• DESCRIPTION OF THE TASK:
Please transcribe the entries below without changing a single character.

• Stored items:
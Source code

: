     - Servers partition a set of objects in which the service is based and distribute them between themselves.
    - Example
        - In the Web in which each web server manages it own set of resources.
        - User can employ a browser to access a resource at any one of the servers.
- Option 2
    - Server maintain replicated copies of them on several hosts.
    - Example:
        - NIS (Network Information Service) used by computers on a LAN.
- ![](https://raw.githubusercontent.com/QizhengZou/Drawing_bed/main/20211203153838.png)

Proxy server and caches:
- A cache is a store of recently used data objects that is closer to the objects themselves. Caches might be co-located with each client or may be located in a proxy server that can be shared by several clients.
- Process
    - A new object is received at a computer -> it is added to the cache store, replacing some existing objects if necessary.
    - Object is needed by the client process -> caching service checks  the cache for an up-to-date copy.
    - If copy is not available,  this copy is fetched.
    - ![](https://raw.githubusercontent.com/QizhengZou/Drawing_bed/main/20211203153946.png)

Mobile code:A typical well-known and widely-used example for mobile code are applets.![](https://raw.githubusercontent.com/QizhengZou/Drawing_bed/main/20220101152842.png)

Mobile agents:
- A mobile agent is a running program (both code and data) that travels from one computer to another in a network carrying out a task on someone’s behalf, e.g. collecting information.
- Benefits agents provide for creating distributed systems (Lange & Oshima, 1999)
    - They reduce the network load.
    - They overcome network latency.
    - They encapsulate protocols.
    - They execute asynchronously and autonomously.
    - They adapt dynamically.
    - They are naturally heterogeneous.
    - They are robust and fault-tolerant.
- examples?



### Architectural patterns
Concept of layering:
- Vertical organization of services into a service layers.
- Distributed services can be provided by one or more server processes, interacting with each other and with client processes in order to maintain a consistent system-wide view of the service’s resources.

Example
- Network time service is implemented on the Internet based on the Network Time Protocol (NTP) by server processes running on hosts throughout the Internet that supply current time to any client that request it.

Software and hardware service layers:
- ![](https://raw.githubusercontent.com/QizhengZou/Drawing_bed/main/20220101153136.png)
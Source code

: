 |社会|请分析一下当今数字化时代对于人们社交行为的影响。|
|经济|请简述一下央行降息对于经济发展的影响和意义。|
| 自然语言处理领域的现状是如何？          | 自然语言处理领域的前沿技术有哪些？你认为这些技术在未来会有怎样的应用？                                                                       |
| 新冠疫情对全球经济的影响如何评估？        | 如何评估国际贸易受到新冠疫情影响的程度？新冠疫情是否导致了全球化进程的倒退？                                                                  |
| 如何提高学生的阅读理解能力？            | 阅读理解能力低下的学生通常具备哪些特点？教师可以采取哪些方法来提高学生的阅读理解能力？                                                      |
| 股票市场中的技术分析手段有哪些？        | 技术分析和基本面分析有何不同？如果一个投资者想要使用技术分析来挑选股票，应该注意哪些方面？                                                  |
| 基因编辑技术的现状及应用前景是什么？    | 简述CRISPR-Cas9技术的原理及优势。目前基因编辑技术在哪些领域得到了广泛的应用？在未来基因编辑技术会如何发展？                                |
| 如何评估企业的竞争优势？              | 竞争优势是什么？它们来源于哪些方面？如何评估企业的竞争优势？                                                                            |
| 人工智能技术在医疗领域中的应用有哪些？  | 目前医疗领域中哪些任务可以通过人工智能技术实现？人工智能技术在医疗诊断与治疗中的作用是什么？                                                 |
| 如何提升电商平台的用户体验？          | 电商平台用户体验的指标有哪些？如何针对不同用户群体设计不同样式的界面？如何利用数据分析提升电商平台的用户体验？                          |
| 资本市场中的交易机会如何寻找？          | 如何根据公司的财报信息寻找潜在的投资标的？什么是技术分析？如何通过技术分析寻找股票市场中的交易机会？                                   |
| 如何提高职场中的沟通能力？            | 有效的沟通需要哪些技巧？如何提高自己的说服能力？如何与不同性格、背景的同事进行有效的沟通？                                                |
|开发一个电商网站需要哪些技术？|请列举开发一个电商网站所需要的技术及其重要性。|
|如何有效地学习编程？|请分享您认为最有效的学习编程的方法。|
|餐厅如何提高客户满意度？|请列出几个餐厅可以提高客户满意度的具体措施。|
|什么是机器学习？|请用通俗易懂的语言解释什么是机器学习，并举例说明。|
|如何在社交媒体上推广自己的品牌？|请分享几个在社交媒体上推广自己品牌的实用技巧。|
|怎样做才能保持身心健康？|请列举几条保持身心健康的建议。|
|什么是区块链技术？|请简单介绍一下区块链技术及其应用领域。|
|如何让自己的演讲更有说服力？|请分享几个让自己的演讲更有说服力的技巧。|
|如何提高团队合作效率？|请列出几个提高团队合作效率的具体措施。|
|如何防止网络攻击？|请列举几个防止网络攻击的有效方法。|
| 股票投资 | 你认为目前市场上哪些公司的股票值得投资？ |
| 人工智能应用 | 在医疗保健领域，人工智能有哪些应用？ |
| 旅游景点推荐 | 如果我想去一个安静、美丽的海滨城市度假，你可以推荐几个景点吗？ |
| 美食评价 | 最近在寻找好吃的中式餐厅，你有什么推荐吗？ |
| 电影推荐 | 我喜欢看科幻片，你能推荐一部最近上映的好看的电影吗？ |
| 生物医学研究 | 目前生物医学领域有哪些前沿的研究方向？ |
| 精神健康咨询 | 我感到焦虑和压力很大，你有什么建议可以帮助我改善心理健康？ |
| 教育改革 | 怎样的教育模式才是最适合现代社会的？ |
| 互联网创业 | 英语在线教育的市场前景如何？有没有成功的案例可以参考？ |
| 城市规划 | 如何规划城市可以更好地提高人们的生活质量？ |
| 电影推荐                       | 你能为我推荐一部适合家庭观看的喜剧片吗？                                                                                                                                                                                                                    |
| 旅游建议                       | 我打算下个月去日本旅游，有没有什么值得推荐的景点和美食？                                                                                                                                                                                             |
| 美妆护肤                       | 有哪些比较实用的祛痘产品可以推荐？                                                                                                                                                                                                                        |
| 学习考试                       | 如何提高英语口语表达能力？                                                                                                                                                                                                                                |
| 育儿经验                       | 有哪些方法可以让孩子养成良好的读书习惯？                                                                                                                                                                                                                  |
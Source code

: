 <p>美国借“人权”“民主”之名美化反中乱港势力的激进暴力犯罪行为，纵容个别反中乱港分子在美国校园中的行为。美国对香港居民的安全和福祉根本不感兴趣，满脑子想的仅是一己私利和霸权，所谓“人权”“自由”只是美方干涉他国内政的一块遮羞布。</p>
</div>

• ANSWER BELOW:
Source code

:     - Servers partition a set of objects in which the service is based and distribute them between themselves.
    - Example
        - In the Web in which each web server manages it own set of resources.
        - User can employ a browser to access a resource at any one of the servers.
- Option 2
    - Server maintain replicated copies of them on several hosts.
    - Example:
        - NIS (Network Information Service) used by computers on a LAN.
- ![](https://raw.githubusercontent.com/QizhengZou/Drawing_bed/main/20211203153838.png)

Proxy server and caches:
- A cache is a store of recently used data objects that is closer to the objects themselves. Caches might be co-located with each client or may be located in a proxy server that can be shared by several clients.
- Process
    - A new object is received at a computer -> it is added to the cache store, replacing some existing objects if necessary.
    - Object is needed by the client process -> caching service checks  the cache for an up-to-date copy.
    - If copy is not available,  this copy is fetched.
    - ![](https://raw.githubusercontent.com/QizhengZou/Drawing_bed/main/20211203153946.png)

Mobile code:A typical well-known and widely-used example for mobile code are applets.![](https://raw.githubusercontent.com/QizhengZou/Drawing_bed/main/20220101152842.png)

Mobile agents:
- A mobile agent is a running program (both code and data) that travels from one computer to another in a network carrying out a task on someone’s behalf, e.g. collecting information.
- Benefits agents provide for creating distributed systems (Lange & Oshima, 1999)
    - They reduce the network load.
    - They overcome network latency.
    - They encapsulate protocols.
    - They execute asynchronously and autonomously.
    - They adapt dynamically.
    - They are naturally heterogeneous.
    - They are robust and fault-tolerant.
- examples?



### Architectural patterns
Concept of layering:
- Vertical organization of services into a service layers.
- Distributed services can be provided by one or more server processes, interacting with each other and with client processes in order to maintain a consistent system-wide view of the service’s resources.

Example
- Network time service is implemented on the Internet based on the Network Time Protocol (NTP) by server processes running on hosts throughout the Internet that supply current time to any client that request it.

Software and hardware service layers:
- ![](https://raw.githubusercontent.com/QizhengZou/Drawing_bed/main/20220101153136.png)
Source code

: |社会|请分析一下当今数字化时代对于人们社交行为的影响。|
|经济|请简述一下央行降息对于经济发展的影响和意义。|
| 自然语言处理领域的现状是如何？          | 自然语言处理领域的前沿技术有哪些？你认为这些技术在未来会有怎样的应用？                                                                       |
| 新冠疫情对全球经济的影响如何评估？        | 如何评估国际贸易受到新冠疫情影响的程度？新冠疫情是否导致了全球化进程的倒退？                                                                  |
| 如何提高学生的阅读理解能力？            | 阅读理解能力低下的学生通常具备哪些特点？教师可以采取哪些方法来提高学生的阅读理解能力？                                                      |
| 股票市场中的技术分析手段有哪些？        | 技术分析和基本面分析有何不同？如果一个投资者想要使用技术分析来挑选股票，应该注意哪些方面？                                                  |
| 基因编辑技术的现状及应用前景是什么？    | 简述CRISPR-Cas9技术的原理及优势。目前基因编辑技术在哪些领域得到了广泛的应用？在未来基因编辑技术会如何发展？                                |
| 如何评估企业的竞争优势？              | 竞争优势是什么？它们来源于哪些方面？如何评估企业的竞争优势？                                                                            |
| 人工智能技术在医疗领域中的应用有哪些？  | 目前医疗领域中哪些任务可以通过人工智能技术实现？人工智能技术在医疗诊断与治疗中的作用是什么？                                                 |
| 如何提升电商平台的用户体验？          | 电商平台用户体验的指标有哪些？如何针对不同用户群体设计不同样式的界面？如何利用数据分析提升电商平台的用户体验？                          |
| 资本市场中的交易机会如何寻找？          | 如何根据公司的财报信息寻找潜在的投资标的？什么是技术分析？如何通过技术分析寻找股票市场中的交易机会？                                   |
| 如何提高职场中的沟通能力？            | 有效的沟通需要哪些技巧？如何提高自己的说服能力？如何与不同性格、背景的同事进行有效的沟通？                                                |
|开发一个电商网站需要哪些技术？|请列举开发一个电商网站所需要的技术及其重要性。|
|如何有效地学习编程？|请分享您认为最有效的学习编程的方法。|
|餐厅如何提高客户满意度？|请列出几个餐厅可以提高客户满意度的具体措施。|
|什么是机器学习？|请用通俗易懂的语言解释什么是机器学习，并举例说明。|
|如何在社交媒体上推广自己的品牌？|请分享几个在社交媒体上推广自己品牌的实用技巧。|
|怎样做才能保持身心健康？|请列举几条保持身心健康的建议。|
|什么是区块链技术？|请简单介绍一下区块链技术及其应用领域。|
|如何让自己的演讲更有说服力？|请分享几个让自己的演讲更有说服力的技巧。|
|如何提高团队合作效率？|请列出几个提高团队合作效率的具体措施。|
|如何防止网络攻击？|请列举几个防止网络攻击的有效方法。|
| 股票投资 | 你认为目前市场上哪些公司的股票值得投资？ |
| 人工智能应用 | 在医疗保健领域，人工智能有哪些应用？ |
| 旅游景点推荐 | 如果我想去一个安静、美丽的海滨城市度假，你可以推荐几个景点吗？ |
| 美食评价 | 最近在寻找好吃的中式餐厅，你有什么推荐吗？ |
| 电影推荐 | 我喜欢看科幻片，你能推荐一部最近上映的好看的电影吗？ |
| 生物医学研究 | 目前生物医学领域有哪些前沿的研究方向？ |
| 精神健康咨询 | 我感到焦虑和压力很大，你有什么建议可以帮助我改善心理健康？ |
| 教育改革 | 怎样的教育模式才是最适合现代社会的？ |
| 互联网创业 | 英语在线教育的市场前景如何？有没有成功的案例可以参考？ |
| 城市规划 | 如何规划城市可以更好地提高人们的生活质量？ |
| 电影推荐                       | 你能为我推荐一部适合家庭观看的喜剧片吗？                                                                                                                                                                                                                    |
| 旅游建议                       | 我打算下个月去日本旅游，有没有什么值得推荐的景点和美食？                                                                                                                                                                                             |
| 美妆护肤                       | 有哪些比较实用的祛痘产品可以推荐？                                                                                                                                                                                                                        |
| 学习考试                       | 如何提高英语口语表达能力？                                                                                                                                                                                                                                |
| 育儿经验                       | 有哪些方法可以让孩子养成良好的读书习惯？                                                                                                                                                                                                                  |
Source code

: <p>美国借“人权”“民主”之名美化反中乱港势力的激进暴力犯罪行为，纵容个别反中乱港分子在美国校园中的行为。美国对香港居民的安全和福祉根本不感兴趣，满脑子想的仅是一己私利和霸权，所谓“人权”“自由”只是美方干涉他国内政的一块遮羞布。</p>
</div>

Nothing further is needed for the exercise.